Retinal ganglion cells (RGCs) are the only neuronal bridges connecting retinal inputs to the brain's visual processing centers, enabling visual perception. The axon of RGCs forms the optic nerve, which transmits visual information to the visual cortex. Damage to RGCs and their axons results in irreversible visual impairment. Acute retinal damage is commonly induced by conditions such as optic nerve compression, glaucoma, and optic neuritis, for which effective clinical treatments are currently unavailable. Therefore, understanding the response of RGCs and their axons to injury is crucial for the development of potential treatments.
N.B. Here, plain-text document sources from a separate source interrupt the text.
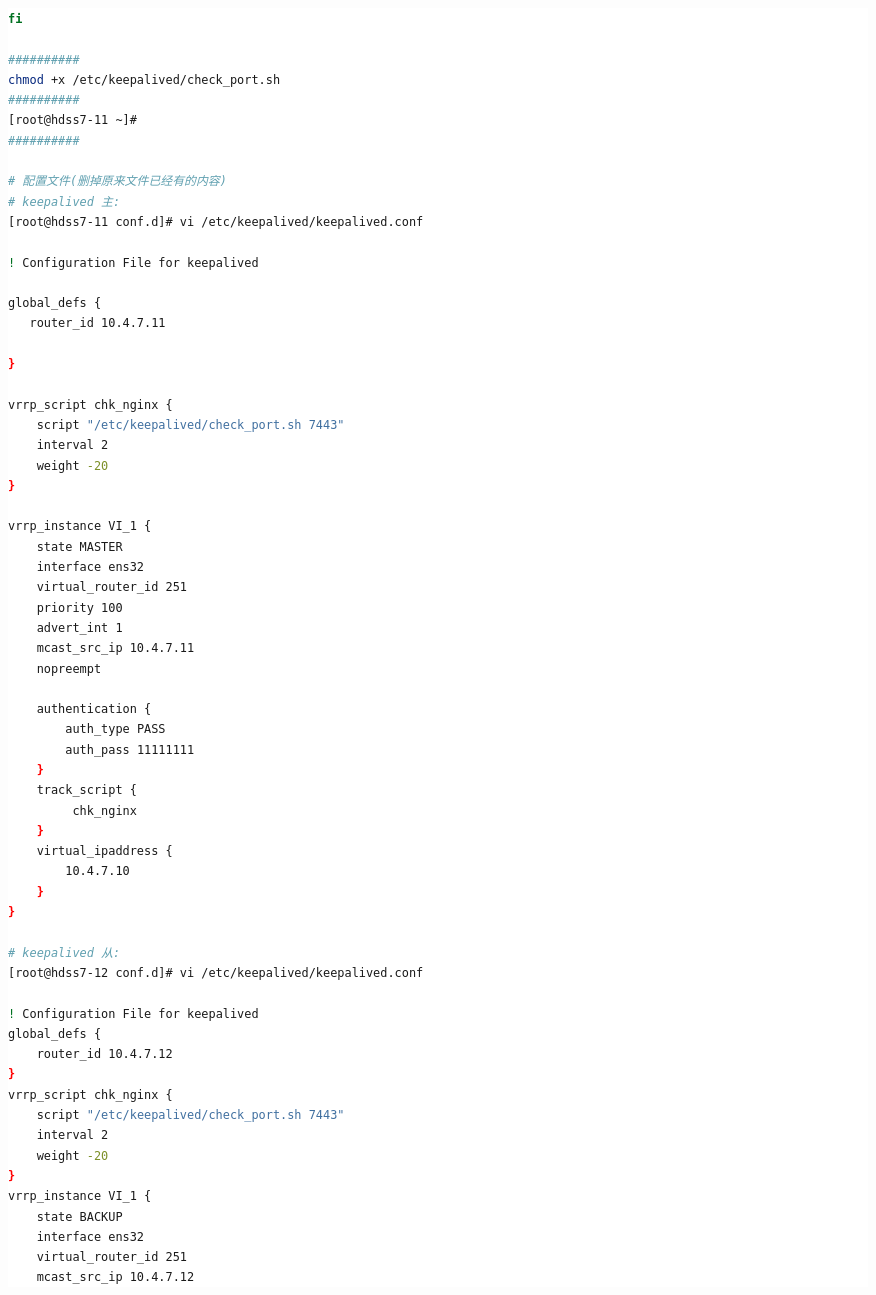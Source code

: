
 ```bash
fi

##########
chmod +x /etc/keepalived/check_port.sh
##########
[root@hdss7-11 ~]# 
##########

# 配置文件(删掉原来文件已经有的内容)
# keepalived 主:
[root@hdss7-11 conf.d]# vi /etc/keepalived/keepalived.conf 

! Configuration File for keepalived

global_defs {
   router_id 10.4.7.11

}

vrrp_script chk_nginx {
    script "/etc/keepalived/check_port.sh 7443"
    interval 2
    weight -20
}

vrrp_instance VI_1 {
    state MASTER
    interface ens32
    virtual_router_id 251
    priority 100
    advert_int 1
    mcast_src_ip 10.4.7.11
    nopreempt

    authentication {
        auth_type PASS
        auth_pass 11111111
    }
    track_script {
         chk_nginx
    }
    virtual_ipaddress {
        10.4.7.10
    }
}

# keepalived 从:
[root@hdss7-12 conf.d]# vi /etc/keepalived/keepalived.conf 

! Configuration File for keepalived
global_defs {
    router_id 10.4.7.12
}
vrrp_script chk_nginx {
    script "/etc/keepalived/check_port.sh 7443"
    interval 2
    weight -20
}
vrrp_instance VI_1 {
    state BACKUP
    interface ens32
    virtual_router_id 251
    mcast_src_ip 10.4.7.12
```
This study utilizes multiple models including optic nerve crush (ONC), acute intraocular pressure (IOP) elevation, and local lipopolysaccharide (LPS) injection into the optic nerve to mimic eye diseases. Three days post-surgery, mice underwent retinal isolation followed by bulk-RNA sequencing to analyze differential gene expression among models. Using thresholds of |Log2 fold change (FC)|> 2 and p-value < 0.05, the significant gene expression changes observed in each model were as follows: ONC (upregulated, 456; downregulated, 84), IOP (upregulated, 1946; downregulated, 655), and LPS (upregulated, 219; downregulated, 94). Gene ontology (GO) analysis of the upregulated genes unexpectedly revealed that immune system pathways were the primary shared targets across all three models. In contrast, the downregulated genes exhibited model-specific enrichment: synaptic components and functions in IOP, neurogenesis and neuronal development in ONC, and inflammation and antioxidant in LPS. These findings were further confirmed by Kyoto Encyclopedia of Genes and Genomes (KEGG) analysis. This suggests that managing immune activation is essential for treating acute retinal injury, and therapeutic strategies should address model-specific targets as well. Notably, 39 genes intersected across the models, and the protein-protein interaction (PPI) network identified Ccl5 as a key hub gene, underscoring its critical role in the pathophysiology of all three diseases.